EXERCISE REQUIREMENTS → Could you output the complete listing given below exactly?

PROVIDED RECORDS →
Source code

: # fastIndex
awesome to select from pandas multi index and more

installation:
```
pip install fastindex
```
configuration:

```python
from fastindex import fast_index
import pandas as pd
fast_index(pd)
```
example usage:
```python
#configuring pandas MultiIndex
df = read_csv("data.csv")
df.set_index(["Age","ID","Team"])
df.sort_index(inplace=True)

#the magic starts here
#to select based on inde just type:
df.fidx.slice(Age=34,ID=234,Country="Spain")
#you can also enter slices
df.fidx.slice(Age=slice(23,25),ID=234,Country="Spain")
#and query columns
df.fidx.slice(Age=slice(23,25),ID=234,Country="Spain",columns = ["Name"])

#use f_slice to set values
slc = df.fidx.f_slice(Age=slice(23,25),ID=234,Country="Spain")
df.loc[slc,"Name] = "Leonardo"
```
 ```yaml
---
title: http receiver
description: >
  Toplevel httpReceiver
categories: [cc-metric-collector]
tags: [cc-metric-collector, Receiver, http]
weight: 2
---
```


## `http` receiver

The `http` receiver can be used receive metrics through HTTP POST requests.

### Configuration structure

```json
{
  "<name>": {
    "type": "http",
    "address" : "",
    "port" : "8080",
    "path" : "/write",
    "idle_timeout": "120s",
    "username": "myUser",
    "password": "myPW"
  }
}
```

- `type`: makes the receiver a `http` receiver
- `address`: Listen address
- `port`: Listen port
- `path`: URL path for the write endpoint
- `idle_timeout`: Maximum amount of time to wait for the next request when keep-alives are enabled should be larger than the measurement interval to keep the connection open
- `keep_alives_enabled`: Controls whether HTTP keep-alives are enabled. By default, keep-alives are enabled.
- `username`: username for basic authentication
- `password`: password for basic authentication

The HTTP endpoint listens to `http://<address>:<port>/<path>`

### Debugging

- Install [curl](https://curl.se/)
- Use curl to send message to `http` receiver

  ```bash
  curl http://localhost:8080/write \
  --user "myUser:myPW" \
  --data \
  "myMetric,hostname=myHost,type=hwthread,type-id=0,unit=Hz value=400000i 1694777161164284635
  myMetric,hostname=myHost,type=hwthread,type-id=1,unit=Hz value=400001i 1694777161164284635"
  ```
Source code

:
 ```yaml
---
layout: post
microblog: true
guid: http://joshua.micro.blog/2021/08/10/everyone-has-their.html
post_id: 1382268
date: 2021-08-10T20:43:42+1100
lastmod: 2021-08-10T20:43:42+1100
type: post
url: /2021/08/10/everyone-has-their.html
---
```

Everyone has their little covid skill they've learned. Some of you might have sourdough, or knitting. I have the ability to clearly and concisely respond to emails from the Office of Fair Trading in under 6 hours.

SOLUTION FOR THIS PROBLEM →
Source code

: # fastIndex
awesome to select from pandas multi index and more

installation:
```
pip install fastindex
```
configuration:

```python
from fastindex import fast_index
import pandas as pd
fast_index(pd)
```
example usage:
```python
#configuring pandas MultiIndex
df = read_csv("data.csv")
df.set_index(["Age","ID","Team"])
df.sort_index(inplace=True)

#the magic starts here
#to select based on inde just type:
df.fidx.slice(Age=34,ID=234,Country="Spain")
#you can also enter slices
df.fidx.slice(Age=slice(23,25),ID=234,Country="Spain")
#and query columns
df.fidx.slice(Age=slice(23,25),ID=234,Country="Spain",columns = ["Name"])

#use f_slice to set values
slc = df.fidx.f_slice(Age=slice(23,25),ID=234,Country="Spain")
df.loc[slc,"Name] = "Leonardo"
```
 ```yaml
---
title: http receiver
description: >
  Toplevel httpReceiver
categories: [cc-metric-collector]
tags: [cc-metric-collector, Receiver, http]
weight: 2
---
```


## `http` receiver

The `http` receiver can be used receive metrics through HTTP POST requests.

### Configuration structure

```json
{
  "<name>": {
    "type": "http",
    "address" : "",
    "port" : "8080",
    "path" : "/write",
    "idle_timeout": "120s",
    "username": "myUser",
    "password": "myPW"
  }
}
```

- `type`: makes the receiver a `http` receiver
- `address`: Listen address
- `port`: Listen port
- `path`: URL path for the write endpoint
- `idle_timeout`: Maximum amount of time to wait for the next request when keep-alives are enabled should be larger than the measurement interval to keep the connection open
- `keep_alives_enabled`: Controls whether HTTP keep-alives are enabled. By default, keep-alives are enabled.
- `username`: username for basic authentication
- `password`: password for basic authentication

The HTTP endpoint listens to `http://<address>:<port>/<path>`

### Debugging

- Install [curl](https://curl.se/)
- Use curl to send message to `http` receiver

  ```bash
  curl http://localhost:8080/write \
  --user "myUser:myPW" \
  --data \
  "myMetric,hostname=myHost,type=hwthread,type-id=0,unit=Hz value=400000i 1694777161164284635
  myMetric,hostname=myHost,type=hwthread,type-id=1,unit=Hz value=400001i 1694777161164284635"
  ```
Source code

:
 ```yaml
---
layout: post
microblog: true
guid: http://joshua.micro.blog/2021/08/10/everyone-has-their.html
post_id: 1382268
date: 2021-08-10T20:43:42+1100
lastmod: 2021-08-10T20:43:42+1100
type: post
url: /2021/08/10/everyone-has-their.html
---
```

Everyone has their little covid skill they've learned. Some of you might have sourdough, or knitting. I have the ability to clearly and concisely respond to emails from the Office of Fair Trading in under 6 hours.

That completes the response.